Lefevere angrily complied, sending Maxis to Pennsylvania on a permanent basis, splitting the new Pennsylvania missions off from the original Monroe community, and forbidding her to have any further contact with the other Sisters at St. Mary's—a rule that many disregarded as Maxis successfully convinced them to follow her. In addition to internal Catholic politics, Lefevere was clearly motivated by the racism of his time. He knew of Maxis's racial background from his previous visit to Baltimore, and he wrote to a Pennsylvania associate (as quoted in Building Sisterhood) that Maxis had "all the softness, slyness, and low cunning of the mulatto."

The Sisters' two new missions in Pennsylvania flourished, but Maxis was troubled by what she saw as her role in the splitting of the congregation in two. She wrote repeatedly to Lefevere trying to heal the wounds, but her letters were never answered. Finally, in 1867, she decided to go into voluntary exile as a way of removing herself as a potential source of conflict. She lived in Ottawa, Canada, at the Grey Nuns Convent, from 1867 to 1885, petitioning repeatedly but unsuccessfully for readmission to the Monroe community. In 1885 she returned to Pennsylvania and lived at an Immaculate Heart of Mary convent, the West Chester IHM Motherhouse, until her death on January 14, 1892.

By that time, histories of the Immaculate Heart of Mary sisterhood were already being rewritten to expunge Maxis's name: it was thought that the revelation of her mixed-race background would hurt fundraising, and her name was actually erased from documents that contained it and could not be concealed in any other way. Maxis lived on in the memories of the women who knew her, but Joos, who was fictitiously elevated to the role of founder of the Sisters, Servants of the Immaculate Heart of Mary, intervened late in life to prevent the writing of a biography of Maxis, and threatened to reveal her racial background. The Sisters grew into an influential organization that went on to found the University of Detroit, but the rediscovery of the group's true origins did not occur until the late 20th century, when members of the congregation uncovered Maxis's letters and sought to reconstruct her story. The Sisters, Servants of the Immaculate Heart of Mary recognized Maxis as their founder only in 2000. The following year, she was elected to the Michigan Women's Hall of Fame.

Sources

Books

Gannon, Margaret, ed., Paths of Daring, Deeds of Hope: Letters by and about Mother Theresa Maxis Duchemin, Congregation of the Sisters, Servants of the Immaculate Heart of Mary, Monroe, MI and Scranton, PA, 1992.

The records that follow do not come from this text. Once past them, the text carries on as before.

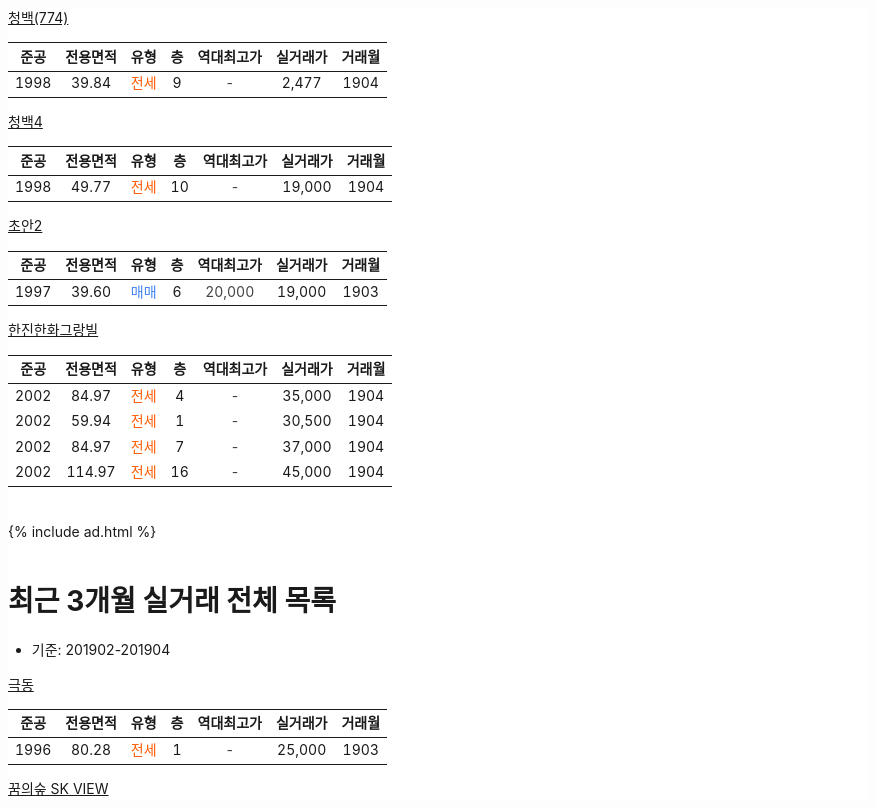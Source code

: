 [청백(774)](https://search.naver.com/search.naver?query=%EC%84%9C%EC%9A%B8%ED%8A%B9%EB%B3%84%EC%8B%9C+%EB%85%B8%EC%9B%90%EA%B5%AC+%EC%9B%94%EA%B3%84%EB%8F%99+%EC%B2%AD%EB%B0%B1%28774%29)

|준공|전용면적|유형|층|역대최고가|실거래가|거래월|
|:---:|:---:|:---:|:---:|:---:|:---:|:---:|
|1998|39.84|<span style="color:#ff5a00">전세</span>|9|<span style="color:#444444">-</span>|2,477|1904|

[청백4](https://search.naver.com/search.naver?query=%EC%84%9C%EC%9A%B8%ED%8A%B9%EB%B3%84%EC%8B%9C+%EB%85%B8%EC%9B%90%EA%B5%AC+%EC%9B%94%EA%B3%84%EB%8F%99+%EC%B2%AD%EB%B0%B14)

|준공|전용면적|유형|층|역대최고가|실거래가|거래월|
|:---:|:---:|:---:|:---:|:---:|:---:|:---:|
|1998|49.77|<span style="color:#ff5a00">전세</span>|10|<span style="color:#444444">-</span>|19,000|1904|

[초안2](https://search.naver.com/search.naver?query=%EC%84%9C%EC%9A%B8%ED%8A%B9%EB%B3%84%EC%8B%9C+%EB%85%B8%EC%9B%90%EA%B5%AC+%EC%9B%94%EA%B3%84%EB%8F%99+%EC%B4%88%EC%95%882)

|준공|전용면적|유형|층|역대최고가|실거래가|거래월|
|:---:|:---:|:---:|:---:|:---:|:---:|:---:|
|1997|39.60|<span style="color:#4285f3">매매</span>|6|<span style="color:#444444">20,000</span>|19,000|1903|

[한진한화그랑빌](https://search.naver.com/search.naver?query=%EC%84%9C%EC%9A%B8%ED%8A%B9%EB%B3%84%EC%8B%9C+%EB%85%B8%EC%9B%90%EA%B5%AC+%EC%9B%94%EA%B3%84%EB%8F%99+%ED%95%9C%EC%A7%84%ED%95%9C%ED%99%94%EA%B7%B8%EB%9E%91%EB%B9%8C)

|준공|전용면적|유형|층|역대최고가|실거래가|거래월|
|:---:|:---:|:---:|:---:|:---:|:---:|:---:|
|2002|84.97|<span style="color:#ff5a00">전세</span>|4|<span style="color:#444444">-</span>|35,000|1904|
|2002|59.94|<span style="color:#ff5a00">전세</span>|1|<span style="color:#444444">-</span>|30,500|1904|
|2002|84.97|<span style="color:#ff5a00">전세</span>|7|<span style="color:#444444">-</span>|37,000|1904|
|2002|114.97|<span style="color:#ff5a00">전세</span>|16|<span style="color:#444444">-</span>|45,000|1904|


<br>
{% include ad.html %}
<br>

# 최근 3개월 실거래 전체 목록
* 기준: 201902-201904


[극동](https://search.naver.com/search.naver?query=%EC%84%9C%EC%9A%B8%ED%8A%B9%EB%B3%84%EC%8B%9C+%EB%85%B8%EC%9B%90%EA%B5%AC+%EC%9B%94%EA%B3%84%EB%8F%99+%EA%B7%B9%EB%8F%99)

|준공|전용면적|유형|층|역대최고가|실거래가|거래월|
|:---:|:---:|:---:|:---:|:---:|:---:|:---:|
|1996|80.28|<span style="color:#ff5a00">전세</span>|1|<span style="color:#444444">-</span>|25,000|1903|

[꿈의숲 SK VIEW](https://search.naver.com/search.naver?query=%EC%84%9C%EC%9A%B8%ED%8A%B9%EB%B3%84%EC%8B%9C+%EB%85%B8%EC%9B%90%EA%B5%AC+%EC%9B%94%EA%B3%84%EB%8F%99+%EA%BF%88%EC%9D%98%EC%88%B2+SK+VIEW)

Sisters, Servants of the Immaculate Heart of Mary, Building Sisterhood: A Feminist History of the Sisters, Servants of the Immaculate Heart of Mary, Syracuse University Press, 1997.

Periodicals

Detroit Free Press, March 28, 2007.

Lansing State Journal, October 26, 2001, p. B1.

On-line

"Our Co-Founders: Louis Florent Gillet and Theresa Maxis," Congregation of the Sisters, Servants of the Immaculate Heart of Mary,www.ihmsisters.org/www/About_Us/History/founders.asp (July 31, 2007).

"IHM: Mother Theresa Maxis," Congregation of the Sister, Servants of the Immaculate Heart of Mary,http://ihmnew.marywood.edu/2.OurHistory/2IHMTheresaMaxisDuchemin.html (July 26, 2007).

Oblate Sisters of Providence,www.oblatesisters.com (July 26, 2007).